Top of DATA

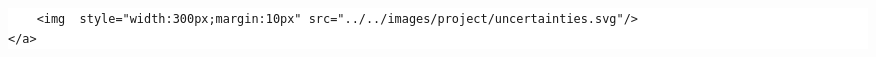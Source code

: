 		<img  style="width:300px;margin:10px" src="../../images/project/uncertainties.svg"/>
	</a>
</figure>
</div>

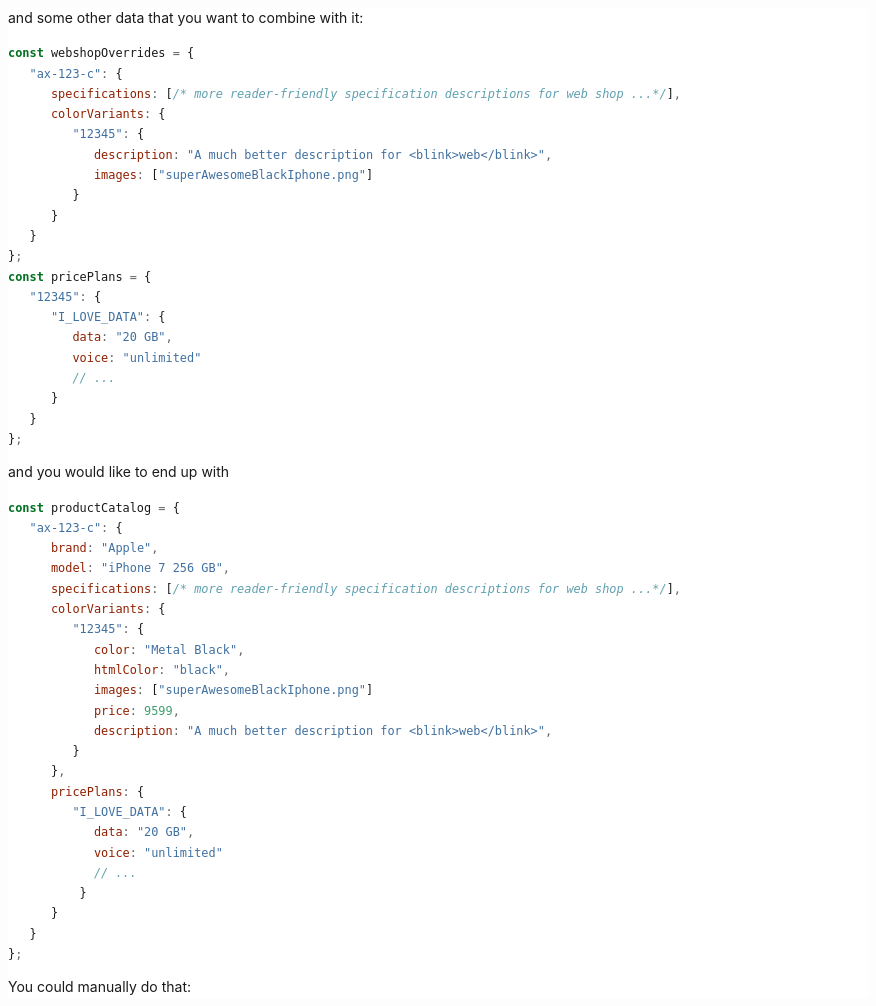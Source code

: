 and some other data that you want to combine with it:

```js
const webshopOverrides = {
   "ax-123-c": {
      specifications: [/* more reader-friendly specification descriptions for web shop ...*/],
      colorVariants: {
         "12345": {
            description: "A much better description for <blink>web</blink>",
            images: ["superAwesomeBlackIphone.png"]
         }
      }
   }
};
const pricePlans = {
   "12345": {
      "I_LOVE_DATA": {
         data: "20 GB",
         voice: "unlimited"
         // ...
      }
   }
};
```

and you would like to end up with

```js
const productCatalog = {
   "ax-123-c": {
      brand: "Apple",
      model: "iPhone 7 256 GB",
      specifications: [/* more reader-friendly specification descriptions for web shop ...*/],
      colorVariants: {
         "12345": {
            color: "Metal Black",
            htmlColor: "black",
            images: ["superAwesomeBlackIphone.png"]
            price: 9599,
            description: "A much better description for <blink>web</blink>",
         }
      },
      pricePlans: {
         "I_LOVE_DATA": {
            data: "20 GB",
            voice: "unlimited"
            // ...
          }
      }
   }
};
```

You could manually do that:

Bottom of DATA

◆ EXERCISE OBJECTIVE ◆
Return every line holding the word "that" from the records.

◆ RESULT BELOW ◆
: and some other data that you want to combine with it:
You could manually do that:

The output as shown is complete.